Guns are the only consumer products that have been allowed to escape federal safety standards. There are more regulations for the manufacture of a toy gun than for the real thing. Besides, many major manufacturers already provide some sort of lock with their weapons. Since 1997, Smith & Wesson and Beretta have shipped locks with the guns they sell. Plus, several manufacturers have been working on high-tech solutions to gun safety.
Nobody claims that these safety measures will eliminate gun accidents or gun crimes. But they might chip away at these sad statistics: three young people die every day from accidental gunshots in this country; public safety experts estimate three to four times that number are injured. Many municipalities have filed lawsuits against gun makers, hoping to recoup the cost of emergency services associated with such carnage.
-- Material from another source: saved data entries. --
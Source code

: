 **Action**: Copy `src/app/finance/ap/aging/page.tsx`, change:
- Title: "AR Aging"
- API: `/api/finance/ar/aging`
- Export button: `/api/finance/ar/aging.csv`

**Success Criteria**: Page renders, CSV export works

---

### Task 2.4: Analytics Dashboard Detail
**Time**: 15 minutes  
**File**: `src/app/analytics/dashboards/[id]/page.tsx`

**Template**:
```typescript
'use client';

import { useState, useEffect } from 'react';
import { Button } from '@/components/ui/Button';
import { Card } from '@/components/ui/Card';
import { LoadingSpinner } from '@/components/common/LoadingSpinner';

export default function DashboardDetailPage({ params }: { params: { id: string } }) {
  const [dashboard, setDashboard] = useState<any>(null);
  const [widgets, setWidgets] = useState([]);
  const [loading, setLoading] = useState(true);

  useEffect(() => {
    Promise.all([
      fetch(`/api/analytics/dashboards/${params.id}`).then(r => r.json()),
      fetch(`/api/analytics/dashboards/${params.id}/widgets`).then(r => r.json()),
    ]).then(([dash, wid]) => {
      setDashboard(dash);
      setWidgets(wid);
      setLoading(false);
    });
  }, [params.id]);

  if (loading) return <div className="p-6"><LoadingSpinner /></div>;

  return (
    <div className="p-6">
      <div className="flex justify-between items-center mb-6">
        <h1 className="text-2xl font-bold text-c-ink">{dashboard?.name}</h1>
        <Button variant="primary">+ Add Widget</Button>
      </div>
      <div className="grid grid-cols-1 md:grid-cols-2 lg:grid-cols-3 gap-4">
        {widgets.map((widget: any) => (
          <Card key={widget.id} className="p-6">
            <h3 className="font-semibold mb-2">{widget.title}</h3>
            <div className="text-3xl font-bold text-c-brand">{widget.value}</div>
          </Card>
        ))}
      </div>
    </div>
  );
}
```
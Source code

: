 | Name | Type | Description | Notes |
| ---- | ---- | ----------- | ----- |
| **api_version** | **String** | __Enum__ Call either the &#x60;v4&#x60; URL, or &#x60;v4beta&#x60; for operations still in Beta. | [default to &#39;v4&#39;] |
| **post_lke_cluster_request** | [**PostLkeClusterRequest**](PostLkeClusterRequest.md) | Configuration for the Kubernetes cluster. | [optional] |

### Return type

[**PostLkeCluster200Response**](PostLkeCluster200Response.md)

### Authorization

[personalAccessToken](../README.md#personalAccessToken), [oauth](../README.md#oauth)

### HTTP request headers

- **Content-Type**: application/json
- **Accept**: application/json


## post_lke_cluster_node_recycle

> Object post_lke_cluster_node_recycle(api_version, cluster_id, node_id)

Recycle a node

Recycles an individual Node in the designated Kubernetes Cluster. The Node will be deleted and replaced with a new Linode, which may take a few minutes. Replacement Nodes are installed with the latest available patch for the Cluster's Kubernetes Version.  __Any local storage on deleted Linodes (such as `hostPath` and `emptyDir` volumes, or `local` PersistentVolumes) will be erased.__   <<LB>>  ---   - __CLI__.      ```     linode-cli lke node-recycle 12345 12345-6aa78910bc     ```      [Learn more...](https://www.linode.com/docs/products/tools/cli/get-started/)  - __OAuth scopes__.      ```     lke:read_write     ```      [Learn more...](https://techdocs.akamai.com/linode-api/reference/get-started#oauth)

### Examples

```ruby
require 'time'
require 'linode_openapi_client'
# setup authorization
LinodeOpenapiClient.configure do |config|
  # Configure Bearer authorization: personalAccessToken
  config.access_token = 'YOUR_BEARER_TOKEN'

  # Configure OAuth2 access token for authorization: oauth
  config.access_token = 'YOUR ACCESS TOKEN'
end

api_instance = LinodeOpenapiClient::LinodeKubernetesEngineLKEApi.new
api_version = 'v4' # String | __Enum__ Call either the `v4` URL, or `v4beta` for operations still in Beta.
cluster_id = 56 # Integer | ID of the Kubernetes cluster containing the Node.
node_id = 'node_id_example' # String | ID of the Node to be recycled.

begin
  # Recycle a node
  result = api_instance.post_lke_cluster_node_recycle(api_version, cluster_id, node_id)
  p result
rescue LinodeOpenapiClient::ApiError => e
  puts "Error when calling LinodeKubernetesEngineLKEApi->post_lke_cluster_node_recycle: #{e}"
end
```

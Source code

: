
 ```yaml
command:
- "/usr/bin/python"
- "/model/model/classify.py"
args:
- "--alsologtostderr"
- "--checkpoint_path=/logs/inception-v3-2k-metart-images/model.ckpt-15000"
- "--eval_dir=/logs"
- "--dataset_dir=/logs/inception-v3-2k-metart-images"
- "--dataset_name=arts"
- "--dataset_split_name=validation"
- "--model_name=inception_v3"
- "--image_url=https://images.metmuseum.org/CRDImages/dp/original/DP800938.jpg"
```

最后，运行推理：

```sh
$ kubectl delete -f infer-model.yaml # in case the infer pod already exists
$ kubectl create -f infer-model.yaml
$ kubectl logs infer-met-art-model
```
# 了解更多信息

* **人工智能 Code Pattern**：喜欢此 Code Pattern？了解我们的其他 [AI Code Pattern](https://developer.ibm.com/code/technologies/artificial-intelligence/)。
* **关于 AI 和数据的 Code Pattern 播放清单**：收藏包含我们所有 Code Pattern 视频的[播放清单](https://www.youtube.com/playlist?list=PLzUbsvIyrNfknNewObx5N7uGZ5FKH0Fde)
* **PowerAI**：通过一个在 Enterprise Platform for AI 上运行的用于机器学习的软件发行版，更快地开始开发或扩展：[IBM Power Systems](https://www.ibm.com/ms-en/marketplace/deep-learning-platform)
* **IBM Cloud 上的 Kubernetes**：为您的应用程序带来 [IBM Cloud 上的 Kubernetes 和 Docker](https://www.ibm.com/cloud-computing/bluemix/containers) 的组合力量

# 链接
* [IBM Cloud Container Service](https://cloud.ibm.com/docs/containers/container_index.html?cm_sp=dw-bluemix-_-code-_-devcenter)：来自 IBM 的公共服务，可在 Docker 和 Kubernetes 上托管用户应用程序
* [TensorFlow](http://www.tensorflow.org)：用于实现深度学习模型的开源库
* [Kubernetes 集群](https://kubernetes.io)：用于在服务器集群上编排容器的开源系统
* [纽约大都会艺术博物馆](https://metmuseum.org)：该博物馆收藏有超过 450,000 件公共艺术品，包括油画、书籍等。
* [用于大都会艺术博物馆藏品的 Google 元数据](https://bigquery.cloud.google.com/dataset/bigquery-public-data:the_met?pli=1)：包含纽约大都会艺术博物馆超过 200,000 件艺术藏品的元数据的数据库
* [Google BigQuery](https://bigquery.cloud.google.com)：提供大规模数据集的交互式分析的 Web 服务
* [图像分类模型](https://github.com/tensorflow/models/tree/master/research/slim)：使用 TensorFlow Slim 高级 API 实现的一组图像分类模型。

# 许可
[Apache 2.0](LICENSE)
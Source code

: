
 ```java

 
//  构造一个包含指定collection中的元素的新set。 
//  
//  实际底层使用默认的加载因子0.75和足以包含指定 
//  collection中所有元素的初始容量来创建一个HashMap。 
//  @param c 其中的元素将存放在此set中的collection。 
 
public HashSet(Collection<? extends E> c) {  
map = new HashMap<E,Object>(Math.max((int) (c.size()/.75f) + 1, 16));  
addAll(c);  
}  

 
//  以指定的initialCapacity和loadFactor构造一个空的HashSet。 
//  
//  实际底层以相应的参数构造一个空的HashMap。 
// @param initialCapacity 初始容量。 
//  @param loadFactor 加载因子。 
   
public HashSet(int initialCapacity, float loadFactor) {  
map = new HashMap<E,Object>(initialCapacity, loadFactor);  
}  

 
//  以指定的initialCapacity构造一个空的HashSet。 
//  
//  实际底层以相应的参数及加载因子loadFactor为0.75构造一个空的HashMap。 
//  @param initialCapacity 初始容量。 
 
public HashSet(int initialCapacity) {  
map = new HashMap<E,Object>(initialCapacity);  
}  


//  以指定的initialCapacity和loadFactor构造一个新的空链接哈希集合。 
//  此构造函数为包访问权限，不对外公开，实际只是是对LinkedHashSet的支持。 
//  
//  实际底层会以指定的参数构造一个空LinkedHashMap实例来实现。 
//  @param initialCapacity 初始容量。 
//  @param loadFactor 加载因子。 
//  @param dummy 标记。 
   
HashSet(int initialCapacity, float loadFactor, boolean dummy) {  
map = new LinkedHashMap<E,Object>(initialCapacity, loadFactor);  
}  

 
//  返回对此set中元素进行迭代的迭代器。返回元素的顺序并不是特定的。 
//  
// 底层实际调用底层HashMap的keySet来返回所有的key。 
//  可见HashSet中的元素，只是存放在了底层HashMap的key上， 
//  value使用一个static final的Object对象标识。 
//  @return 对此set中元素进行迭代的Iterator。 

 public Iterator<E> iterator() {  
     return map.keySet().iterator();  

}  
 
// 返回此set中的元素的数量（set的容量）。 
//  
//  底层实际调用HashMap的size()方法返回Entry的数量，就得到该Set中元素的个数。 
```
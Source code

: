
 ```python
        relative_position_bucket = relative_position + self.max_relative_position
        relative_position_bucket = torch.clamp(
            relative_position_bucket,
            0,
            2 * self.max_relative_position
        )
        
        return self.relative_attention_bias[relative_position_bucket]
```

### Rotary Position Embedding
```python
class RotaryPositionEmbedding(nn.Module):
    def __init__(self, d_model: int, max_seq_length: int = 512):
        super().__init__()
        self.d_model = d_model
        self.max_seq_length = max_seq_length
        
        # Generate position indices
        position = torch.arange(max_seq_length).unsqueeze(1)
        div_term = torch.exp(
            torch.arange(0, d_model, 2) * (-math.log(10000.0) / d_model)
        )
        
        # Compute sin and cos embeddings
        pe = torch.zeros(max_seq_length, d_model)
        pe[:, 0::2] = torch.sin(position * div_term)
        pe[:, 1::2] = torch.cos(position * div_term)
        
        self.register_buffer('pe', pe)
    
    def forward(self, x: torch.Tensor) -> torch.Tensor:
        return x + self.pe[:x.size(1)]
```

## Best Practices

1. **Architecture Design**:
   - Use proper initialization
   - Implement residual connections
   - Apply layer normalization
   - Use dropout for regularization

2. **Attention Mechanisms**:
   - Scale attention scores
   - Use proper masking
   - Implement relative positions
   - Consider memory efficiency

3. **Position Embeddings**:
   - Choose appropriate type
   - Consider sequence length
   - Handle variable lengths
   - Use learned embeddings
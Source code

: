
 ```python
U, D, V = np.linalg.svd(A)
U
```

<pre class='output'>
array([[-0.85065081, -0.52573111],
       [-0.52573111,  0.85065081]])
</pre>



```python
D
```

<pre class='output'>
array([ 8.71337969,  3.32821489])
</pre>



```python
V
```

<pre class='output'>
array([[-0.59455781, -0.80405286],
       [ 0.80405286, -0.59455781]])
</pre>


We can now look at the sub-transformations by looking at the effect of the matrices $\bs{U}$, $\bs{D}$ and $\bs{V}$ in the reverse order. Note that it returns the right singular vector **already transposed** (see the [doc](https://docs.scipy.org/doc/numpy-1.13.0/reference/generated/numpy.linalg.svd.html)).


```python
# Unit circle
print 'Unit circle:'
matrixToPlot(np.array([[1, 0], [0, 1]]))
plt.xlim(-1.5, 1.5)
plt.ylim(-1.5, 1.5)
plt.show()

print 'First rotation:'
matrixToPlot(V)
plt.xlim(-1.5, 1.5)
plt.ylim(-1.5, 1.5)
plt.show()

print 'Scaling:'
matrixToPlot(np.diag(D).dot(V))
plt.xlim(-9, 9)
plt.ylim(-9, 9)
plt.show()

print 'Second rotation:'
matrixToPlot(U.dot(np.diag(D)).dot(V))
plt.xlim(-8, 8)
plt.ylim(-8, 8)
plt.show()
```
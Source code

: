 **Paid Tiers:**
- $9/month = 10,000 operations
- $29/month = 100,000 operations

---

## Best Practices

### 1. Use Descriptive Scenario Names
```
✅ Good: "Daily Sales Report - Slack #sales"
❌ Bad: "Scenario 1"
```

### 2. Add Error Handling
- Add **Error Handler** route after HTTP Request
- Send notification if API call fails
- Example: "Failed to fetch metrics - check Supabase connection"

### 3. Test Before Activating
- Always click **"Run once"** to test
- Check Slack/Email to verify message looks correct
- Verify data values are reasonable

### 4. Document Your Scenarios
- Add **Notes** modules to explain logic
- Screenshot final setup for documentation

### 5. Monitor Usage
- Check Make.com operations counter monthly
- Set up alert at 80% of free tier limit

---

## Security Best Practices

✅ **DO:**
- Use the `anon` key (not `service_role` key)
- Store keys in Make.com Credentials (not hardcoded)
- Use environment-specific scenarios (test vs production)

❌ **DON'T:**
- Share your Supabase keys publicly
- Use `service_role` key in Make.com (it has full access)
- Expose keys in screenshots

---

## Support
Realistically, gun makers such as Smith & Wesson have little choice but to compromise. It’s easy for the NRA to blast such deals when it isn’t facing potentially ruinous lawsuits. But if gun rights groups were serious about shielding manufacturers from safety standards, they would’ve established a legal defense fund long ago. They haven’t put up or shut up.
Instead, the NRA is hoping to enlist its 3.5 million members in a boycott against Smith & Wesson. The move is designed to give other manufacturers second thoughts before caving into “government extortion.”
When you toss cold logic on such superheated rhetoric, what’s left is a sane compromise that may very well save young lives. The rest is smoke.